Tyler Bletsch (tkbletsc [AT] unity.ncsu.edu)
North Carolina State University
For CSC714, Prof. Mueller
30 November 2005
I implemented a schedulability analysis tool in Perl that supports EDF and DM scheduling policies, as well as the PIP and PCP priority schemes. This tool allows one to search a problem space for feasible task sets.
This document reports the final development status. Full project information is available at http://www4.ncsu.edu/~tkbletsc/714/project.html. The current source code is available there, as well.
I successfully implemented almost all of the requirements I set for myself, and created what I consider to be a fairly useful tool for real-time development.

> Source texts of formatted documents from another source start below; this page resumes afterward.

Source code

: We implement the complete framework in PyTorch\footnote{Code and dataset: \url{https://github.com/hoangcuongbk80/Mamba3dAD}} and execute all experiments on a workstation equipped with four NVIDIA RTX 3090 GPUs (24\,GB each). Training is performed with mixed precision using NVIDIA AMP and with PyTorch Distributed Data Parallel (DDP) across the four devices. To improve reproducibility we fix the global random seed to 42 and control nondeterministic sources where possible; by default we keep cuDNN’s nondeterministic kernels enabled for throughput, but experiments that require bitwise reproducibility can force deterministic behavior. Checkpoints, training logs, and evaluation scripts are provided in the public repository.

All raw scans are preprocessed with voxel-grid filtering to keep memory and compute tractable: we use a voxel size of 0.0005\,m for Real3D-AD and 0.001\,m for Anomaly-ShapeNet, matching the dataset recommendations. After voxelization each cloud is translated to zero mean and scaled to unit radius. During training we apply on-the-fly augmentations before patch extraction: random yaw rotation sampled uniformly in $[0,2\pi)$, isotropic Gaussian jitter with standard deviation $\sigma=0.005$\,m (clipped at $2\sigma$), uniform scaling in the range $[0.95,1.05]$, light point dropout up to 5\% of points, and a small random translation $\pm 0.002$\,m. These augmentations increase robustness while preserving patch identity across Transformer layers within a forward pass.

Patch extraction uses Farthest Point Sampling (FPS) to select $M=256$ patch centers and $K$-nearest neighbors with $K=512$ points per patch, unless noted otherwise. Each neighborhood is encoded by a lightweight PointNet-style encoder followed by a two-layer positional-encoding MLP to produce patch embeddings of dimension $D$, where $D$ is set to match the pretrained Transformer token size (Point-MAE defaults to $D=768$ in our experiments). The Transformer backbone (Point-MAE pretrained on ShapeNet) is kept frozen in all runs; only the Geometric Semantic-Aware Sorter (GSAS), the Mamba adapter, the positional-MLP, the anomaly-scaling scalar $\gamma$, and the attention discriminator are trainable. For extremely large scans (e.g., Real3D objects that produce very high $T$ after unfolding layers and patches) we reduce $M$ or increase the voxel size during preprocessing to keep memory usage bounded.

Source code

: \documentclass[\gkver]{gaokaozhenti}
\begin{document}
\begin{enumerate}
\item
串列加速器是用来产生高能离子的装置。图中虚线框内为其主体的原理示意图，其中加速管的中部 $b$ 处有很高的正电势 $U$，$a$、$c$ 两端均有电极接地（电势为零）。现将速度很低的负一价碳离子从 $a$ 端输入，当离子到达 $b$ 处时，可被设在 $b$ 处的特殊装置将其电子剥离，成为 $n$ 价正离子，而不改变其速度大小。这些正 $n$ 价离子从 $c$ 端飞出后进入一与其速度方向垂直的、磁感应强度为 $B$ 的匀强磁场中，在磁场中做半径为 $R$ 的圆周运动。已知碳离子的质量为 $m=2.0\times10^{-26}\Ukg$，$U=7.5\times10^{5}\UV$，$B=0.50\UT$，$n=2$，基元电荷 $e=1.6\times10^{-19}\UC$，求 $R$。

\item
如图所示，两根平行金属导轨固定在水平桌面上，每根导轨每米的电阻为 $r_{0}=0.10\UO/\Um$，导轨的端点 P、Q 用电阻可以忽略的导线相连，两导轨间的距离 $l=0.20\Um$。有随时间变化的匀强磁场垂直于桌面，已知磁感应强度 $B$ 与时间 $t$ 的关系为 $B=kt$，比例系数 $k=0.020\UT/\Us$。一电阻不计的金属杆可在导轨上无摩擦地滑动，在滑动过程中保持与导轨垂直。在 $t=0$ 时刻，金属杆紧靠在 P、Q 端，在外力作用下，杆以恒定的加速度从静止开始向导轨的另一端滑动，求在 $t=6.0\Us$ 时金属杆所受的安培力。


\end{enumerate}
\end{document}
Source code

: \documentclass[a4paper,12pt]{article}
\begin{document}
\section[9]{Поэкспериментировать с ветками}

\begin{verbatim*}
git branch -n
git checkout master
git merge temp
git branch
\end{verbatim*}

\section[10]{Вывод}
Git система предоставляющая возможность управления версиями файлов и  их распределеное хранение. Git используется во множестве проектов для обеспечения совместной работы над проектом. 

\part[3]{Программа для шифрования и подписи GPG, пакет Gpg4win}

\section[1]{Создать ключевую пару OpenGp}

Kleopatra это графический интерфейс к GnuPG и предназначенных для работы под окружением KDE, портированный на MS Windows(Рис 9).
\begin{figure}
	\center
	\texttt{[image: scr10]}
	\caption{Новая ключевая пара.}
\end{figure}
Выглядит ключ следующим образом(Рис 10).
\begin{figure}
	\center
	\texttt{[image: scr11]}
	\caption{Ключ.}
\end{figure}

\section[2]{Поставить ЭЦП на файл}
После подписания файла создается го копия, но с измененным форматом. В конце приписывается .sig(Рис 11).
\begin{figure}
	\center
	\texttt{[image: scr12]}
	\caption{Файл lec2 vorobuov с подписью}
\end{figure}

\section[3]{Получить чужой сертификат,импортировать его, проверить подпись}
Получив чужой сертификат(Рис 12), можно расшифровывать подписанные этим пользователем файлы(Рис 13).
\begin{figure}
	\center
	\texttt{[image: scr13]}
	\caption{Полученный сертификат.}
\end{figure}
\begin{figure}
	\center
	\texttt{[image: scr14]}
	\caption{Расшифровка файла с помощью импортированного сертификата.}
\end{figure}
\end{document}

The final product supports the following:
This milestone has been completed. This tool had been started but never completed during my earlier development for previous homework assignments and my own studying efforts.
This milestone has also been completed. Much of the work had already been done, as I developed a simple TDA tool for previous homework assignments and my own studying efforts.
This milestone was completely straightforward; the summation involved was a simple calculation.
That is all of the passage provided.